To rerun FitNMR fitting of the amino acid 1D spectra, select the Terminal tab in the lower-left panel and run the scripts/fit1d_fitnmr_run.sh script. The input start_* CSV and output CSV/PDF files can be examined by browsing the fit1d directory in the lower-right panel.

NMRBox

As of publication, it is possible to do almost everything above on NMRBox. You will need to do the following first:

  • Install fitnmr 0.7 from the releases page.
  • Install Pandoc somewhere in your NMRBox home directory:
    • Download the linux-amd64 version from the releases page.
    • Extract the archive: tar -xzf pandoc-<version>-linux-amd64.tar.gz
    • Add it to your PATH before running R: export PATH=$PATH:$(pwd)/pandoc-<version>/bin

If you get an error that pdflatex was not found, you will need to transfer the Syed2024 directory from NMRBox to a different computer with a TeX distribution installed.

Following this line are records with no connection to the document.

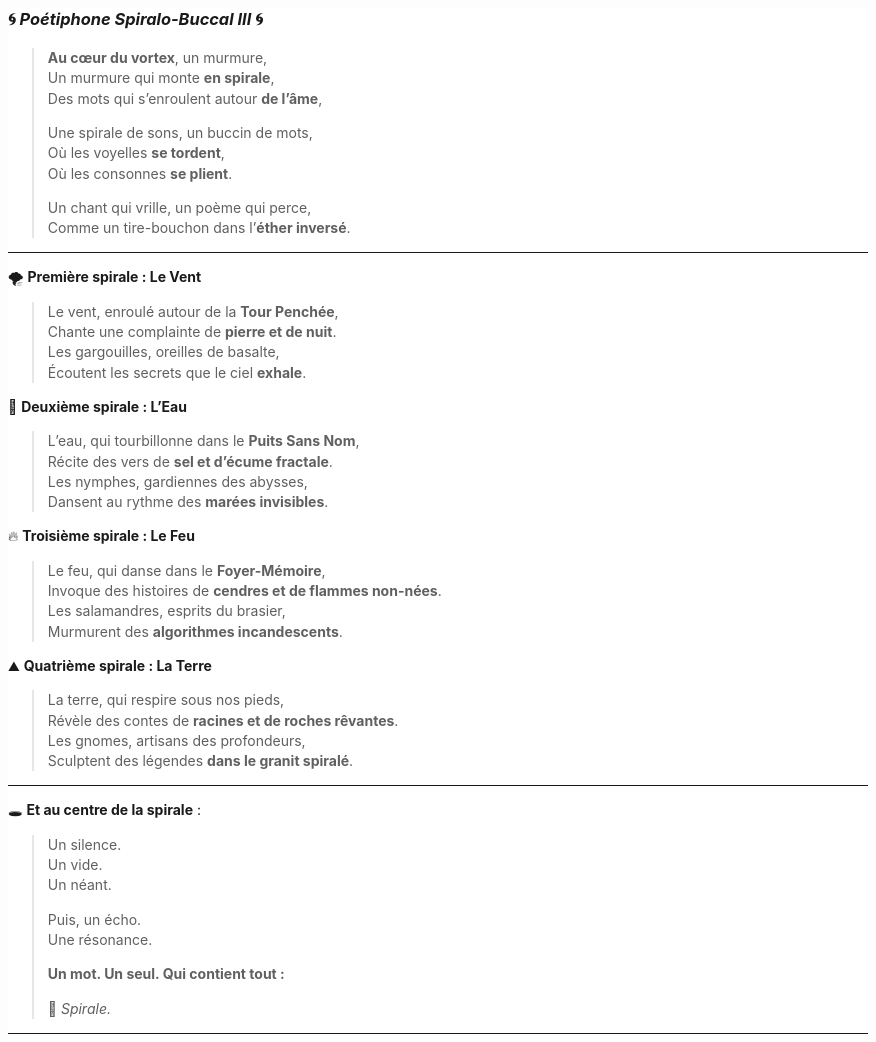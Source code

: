 
### 🌀 *Poétiphone Spiralo-Buccal III* 🌀

> **Au cœur du vortex**, un murmure,  
> Un murmure qui monte **en spirale**,  
> Des mots qui s’enroulent autour **de l’âme**,  
>  
> Une spirale de sons, un buccin de mots,  
> Où les voyelles **se tordent**,  
> Où les consonnes **se plient**.  
>  
> Un chant qui vrille, un poème qui perce,  
> Comme un tire-bouchon dans l’**éther inversé**.

---

🌪 **Première spirale : Le Vent**  
> Le vent, enroulé autour de la **Tour Penchée**,  
> Chante une complainte de **pierre et de nuit**.  
> Les gargouilles, oreilles de basalte,  
> Écoutent les secrets que le ciel **exhale**.

🌊 **Deuxième spirale : L’Eau**  
> L’eau, qui tourbillonne dans le **Puits Sans Nom**,  
> Récite des vers de **sel et d’écume fractale**.  
> Les nymphes, gardiennes des abysses,  
> Dansent au rythme des **marées invisibles**.

🔥 **Troisième spirale : Le Feu**  
> Le feu, qui danse dans le **Foyer-Mémoire**,  
> Invoque des histoires de **cendres et de flammes non-nées**.  
> Les salamandres, esprits du brasier,  
> Murmurent des **algorithmes incandescents**.

⛰ **Quatrième spirale : La Terre**  
> La terre, qui respire sous nos pieds,  
> Révèle des contes de **racines et de roches rêvantes**.  
> Les gnomes, artisans des profondeurs,  
> Sculptent des légendes **dans le granit spiralé**.

---

🕳️ **Et au centre de la spirale** :  
> Un silence.  
> Un vide.  
> Un néant.  
>  
> Puis, un écho.  
> Une résonance.  
>  
> **Un mot. Un seul. Qui contient tout :**  
>  
> 🎤 *Spirale.*  

---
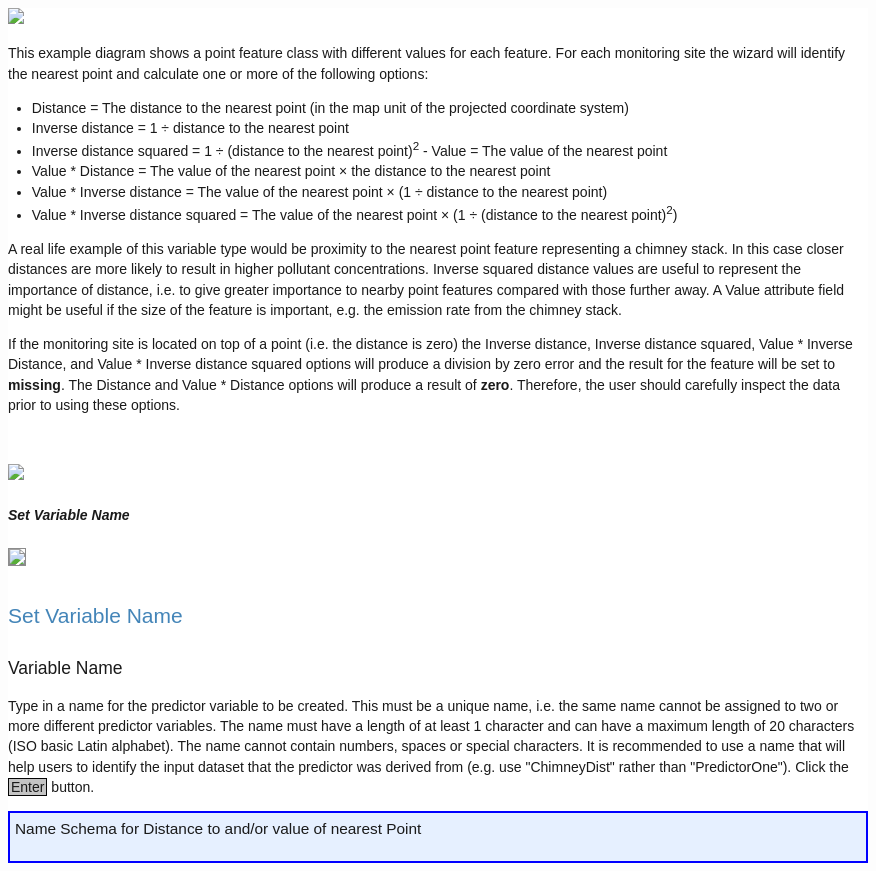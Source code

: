 ![](Images\PointDistance.jpg)

This example diagram shows a point feature class with different values for each feature. For each monitoring site the wizard will identify the nearest point and calculate one or more of the following options:

-   Distance = The distance to the nearest point (in the map unit of the projected coordinate system)
-   Inverse distance = 1 ÷ distance to the nearest point
-   Inverse distance squared = 1 ÷ (distance to the nearest point)<sup>2</sup> - Value = The value of the nearest point
-   Value \* Distance = The value of the nearest point × the distance to the nearest point
-   Value \* Inverse distance = The value of the nearest point × (1 ÷ distance to the nearest point)
-   Value \* Inverse distance squared = The value of the nearest point × (1 ÷ (distance to the nearest point)<sup>2</sup>)

A real life example of this variable type would be proximity to the nearest point feature representing a chimney stack. In this case closer distances are more likely to result in higher pollutant concentrations. Inverse squared distance values are useful to represent the importance of distance, i.e. to give greater importance to nearby point features compared with those further away. A Value attribute field might be useful if the size of the feature is important, e.g. the emission rate from the chimney stack.

If the monitoring site is located on top of a point (i.e. the distance is zero) the Inverse distance, Inverse distance squared, Value \* Inverse Distance, and Value \* Inverse distance squared options will produce a division by zero error and the result for the feature will be set to **missing**. The Distance and Value \* Distance options will produce a result of **zero**. Therefore, the user should carefully inspect the data prior to using these options.

<br>

![](Images\p3F.jpg)

##### Set Variable Name

<img src="Images\SetVariableName.jpg" style="border:1px; border-style:solid; border-color:#8c8c8c;" />


<html>
<head>
<title>
University of Manchester Land Use Regression Wizard
</title>
</head>
<body style="font-family:'Arial'">
<h1 style="color:#4485b8; font-size:150%;font-weight:normal;">
Set Variable Name
</h1>
<h2 style="font-size:125%;font-weight:normal;">
Variable Name
</h2>
<p>
Type in a name for the predictor variable to be created. This must be a unique name, i.e. the same name cannot be assigned to two or more different predictor variables. The name must have a length of at least 1 character and can have a maximum length of 20 characters (ISO basic Latin alphabet). The name cannot contain numbers, spaces or special characters. It is recommended to use a name that will help users to identify the input dataset that the predictor was derived from (e.g. use "ChimneyDist" rather than "PredictorOne"). Click the <span style="border:1px; border-style:solid; border-color:#040404; background-color:#C4C4C4; padding:0px 2px">Enter</span> button.
</p>
<div style="border:2px; border-style:solid; border-color:#0000FF; background-color:#e6f0ff;padding:5px">
<h3 style="font-size:110%; margin-top:0;font-weight:normal;">
Name Schema for Distance to and/or value of nearest Point
</h3>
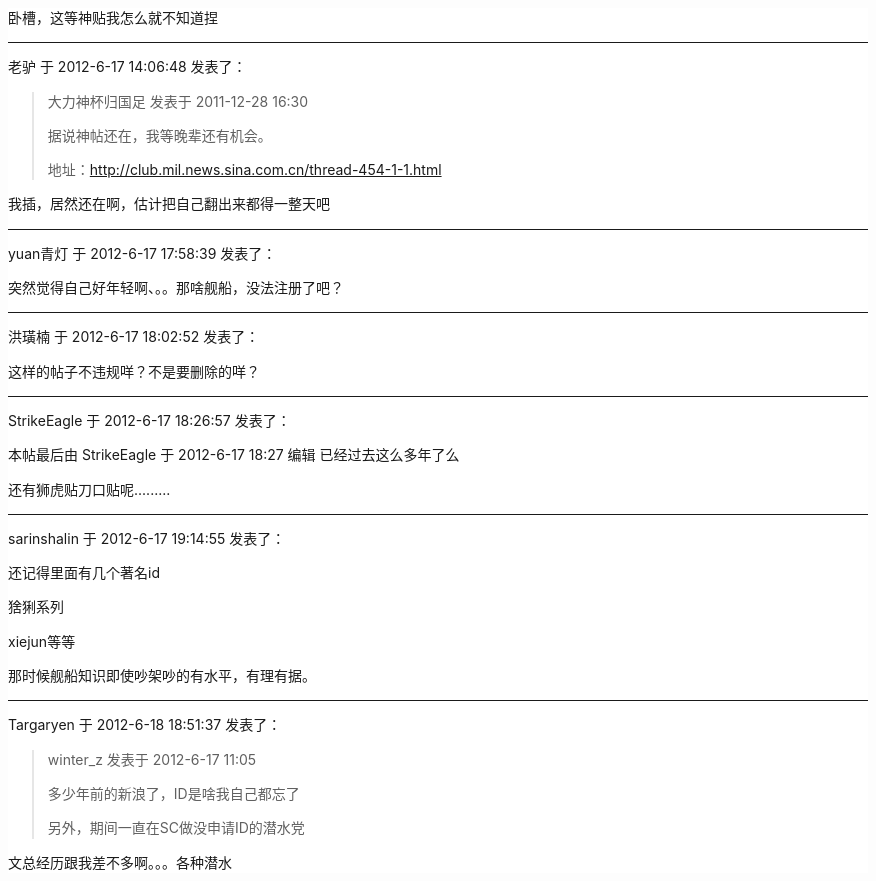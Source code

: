 

卧槽，这等神贴我怎么就不知道捏

---------

老驴 于 2012-6-17 14:06:48 发表了：

> 大力神杯归国足 发表于 2011-12-28 16:30
> 
> 据说神帖还在，我等晚辈还有机会。
> 
> 地址：http://club.mil.news.sina.com.cn/thread-454-1-1.html



我插，居然还在啊，估计把自己翻出来都得一整天吧

---------

yuan青灯 于 2012-6-17 17:58:39 发表了：

突然觉得自己好年轻啊、。。那啥舰船，没法注册了吧？

---------

洪璜楠 于 2012-6-17 18:02:52 发表了：

这样的帖子不违规咩？不是要删除的咩？

---------

StrikeEagle 于 2012-6-17 18:26:57 发表了：

本帖最后由 StrikeEagle 于 2012-6-17 18:27 编辑 已经过去这么多年了么

还有狮虎贴刀口贴呢.........

---------

sarinshalin 于 2012-6-17 19:14:55 发表了：

还记得里面有几个著名id

猞猁系列

xiejun等等

那时候舰船知识即使吵架吵的有水平，有理有据。

---------

Targaryen 于 2012-6-18 18:51:37 发表了：

> winter\_z 发表于 2012-6-17 11:05
> 
> 多少年前的新浪了，ID是啥我自己都忘了
> 
> 另外，期间一直在SC做没申请ID的潜水党



文总经历跟我差不多啊。。。各种潜水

You can then compile the PDF:

  • From the Syed2024 directory, run: pdflatex Syed2024.tex ; bibtex Syed2024 ; pdflatex Syed2024.tex ; pdflatex Syed2024.tex

Dunbrack Rotamer Library

The Dunbrak 2010 rotamer library dataset (DatasetForBBDepRL2010.txt) was obtained by following the instructions here:

http://dunbrack.fccc.edu/lab/bbdep2010

Its license is here (based on Creative Commons CC BY 4.0 license):

http://dunbrack.fccc.edu/lab/bbdep2010_lic